During the early sixties, when I was in elementary school, one of my classmates was hit in the eye with an acorn. It had actually happened – exactly as our parents and teachers had repeatedly warned: Don’t throw things. Someone could lose an eye!
The kid who threw the acorn didn’t intend to injure this boy, but the eye was lost, nonetheless, and to our great horror. I’d never known anyone to be seriously hurt in schoolyard scuffles, other than the usual repairable scraped knees and elbows, the occasional broken bone. So this incident struck home with most of us, and recess became much more sedate, as we heeded the adults’ warnings – at least for a while.
The eye-less boy soon returned to school, sporting at first a patch then eventually a glass eye, which immediately transformed him into a folk hero amongst the rest of the class. I don’t know who threw the acorn, but I still remember that glass-eyed boy. For a while, he was an oddity, grossing out the girls by removing the prosthetic and popping it into his mouth. At least, I think he did, or is that me embellishing memory for the sake of a good story? In any case, the boy soon resumed being another of our classmates, no different from the rest of us who managed to make it through school unscathed, hanging on to both eyes and all our limbs. Checking his picture in the high school yearbook, you wouldn’t even suspect he had a glass eye. He looks just like the other seventeen to nineteen-year-olds; anticipating and hopeful, about to step optimistically into their futures.
I got to thinking about that boy the other day, and those eager kids who attended the same three levels of public school with me – Williamson Road, Glen Ames, and Malvern Collegiate. I’d received an email: A group is organizing a get-together. I spent all of two minutes deciding before booking a flight to Toronto. Another two years remain before our fortieth anniversary marking graduation from high school, but why wait? At our age, mid-fifties, we never know how much time we have left. Paul Quarrington, my mentor from the Humber School of Creative Writing, who was a month younger than me, passed away today. I’ve decided to follow his example from now on and “Give ‘er!” living every opportunity that comes my way as though each day might be the last. I personally plan to live into my hundreds, but you just never know.

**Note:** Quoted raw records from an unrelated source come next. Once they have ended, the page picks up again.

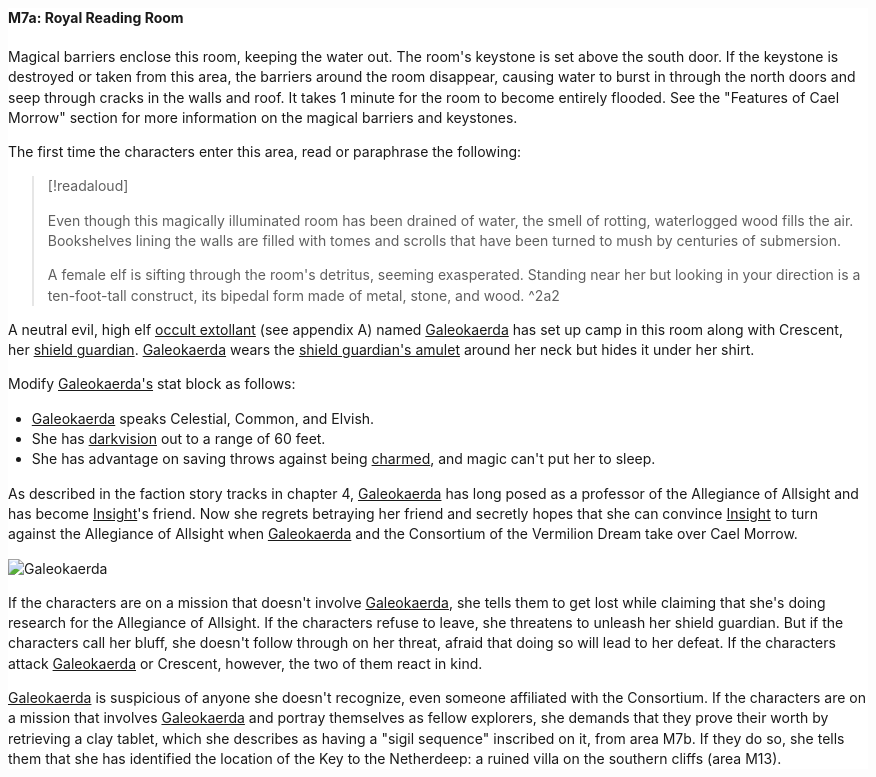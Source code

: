 #### M7a: Royal Reading Room

Magical barriers enclose this room, keeping the water out. The room's keystone is set above the south door. If the keystone is destroyed or taken from this area, the barriers around the room disappear, causing water to burst in through the north doors and seep through cracks in the walls and roof. It takes 1 minute for the room to become entirely flooded. See the "Features of Cael Morrow" section for more information on the magical barriers and keystones.

The first time the characters enter this area, read or paraphrase the following:

> [!readaloud] 
> 
> Even though this magically illuminated room has been drained of water, the smell of rotting, waterlogged wood fills the air. Bookshelves lining the walls are filled with tomes and scrolls that have been turned to mush by centuries of submersion.
> 
> A female elf is sifting through the room's detritus, seeming exasperated. Standing near her but looking in your direction is a ten-foot-tall construct, its bipedal form made of metal, stone, and wood.
^2a2

A neutral evil, high elf [occult extollant](/3-Mechanics/CLI/bestiary/humanoid/occult-extollant-crcotn.md) (see appendix A) named [Galeokaerda](/3-Mechanics/CLI/bestiary/npc/galeokaerda-crcotn.md) has set up camp in this room along with Crescent, her [shield guardian](/3-Mechanics/CLI/bestiary/construct/shield-guardian.md). [Galeokaerda](/3-Mechanics/CLI/bestiary/npc/galeokaerda-crcotn.md) wears the [shield guardian's amulet](/3-Mechanics/CLI/items/masters-amulet.md) around her neck but hides it under her shirt.

Modify [Galeokaerda's](/3-Mechanics/CLI/bestiary/npc/galeokaerda-crcotn.md) stat block as follows:

- [Galeokaerda](/3-Mechanics/CLI/bestiary/npc/galeokaerda-crcotn.md) speaks Celestial, Common, and Elvish.  
- She has [darkvision](/3-Mechanics/CLI/rules/senses.md#darkvision) out to a range of 60 feet.  
- She has advantage on saving throws against being [charmed](/3-Mechanics/CLI/rules/conditions.md#charmed), and magic can't put her to sleep.  

As described in the faction story tracks in chapter 4, [Galeokaerda](/3-Mechanics/CLI/bestiary/npc/galeokaerda-crcotn.md) has long posed as a professor of the Allegiance of Allsight and has become [Insight](/3-Mechanics/CLI/bestiary/npc/insight-acuere-crcotn.md)'s friend. Now she regrets betraying her friend and secretly hopes that she can convince [Insight](/3-Mechanics/CLI/bestiary/npc/insight-acuere-crcotn.md) to turn against the Allegiance of Allsight when [Galeokaerda](/3-Mechanics/CLI/bestiary/npc/galeokaerda-crcotn.md) and the Consortium of the Vermilion Dream take over Cael Morrow.

![Galeokaerda](/3-Mechanics/CLI/adventures/critical-role-call-of-the-netherdeep/img/066-05-004-galeokaerda.webp#center)

If the characters are on a mission that doesn't involve [Galeokaerda](/3-Mechanics/CLI/bestiary/npc/galeokaerda-crcotn.md), she tells them to get lost while claiming that she's doing research for the Allegiance of Allsight. If the characters refuse to leave, she threatens to unleash her shield guardian. But if the characters call her bluff, she doesn't follow through on her threat, afraid that doing so will lead to her defeat. If the characters attack [Galeokaerda](/3-Mechanics/CLI/bestiary/npc/galeokaerda-crcotn.md) or Crescent, however, the two of them react in kind.

[Galeokaerda](/3-Mechanics/CLI/bestiary/npc/galeokaerda-crcotn.md) is suspicious of anyone she doesn't recognize, even someone affiliated with the Consortium. If the characters are on a mission that involves [Galeokaerda](/3-Mechanics/CLI/bestiary/npc/galeokaerda-crcotn.md) and portray themselves as fellow explorers, she demands that they prove their worth by retrieving a clay tablet, which she describes as having a "sigil sequence" inscribed on it, from area M7b. If they do so, she tells them that she has identified the location of the Key to the Netherdeep: a ruined villa on the southern cliffs (area M13).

I first met some of these former classmates in junior kindergarten, and we’d travelled together through elementary and high school – our formative years. Many of us renewed acquaintance when we attended Malvern’s 100th anniversary in 2003. That reunion proved to be a life-altering experience for some… like me – or was it coincidental with turning fifty the same year? Whatever the case, I know I wasn’t the only person who contracted a bad case of mid-life crisis, veering off on a totally different life-path than had been my direction up to that point. Rethinking an early retirement in the Caribbean, which had seemed like a good idea at the time, and returning to Canada, I began taking my writing more seriously, enrolling in instructional courses and programmes, eventually re-entering the publishing business. This was a wild and wacky time in my life, while I sorted out who I’d become, and who I really wanted to be. But it was comforting knowing I wasn’t alone in my journey. I’ve heard that others in my class had begun swimming in those same mid-life waters as a result of that reunion.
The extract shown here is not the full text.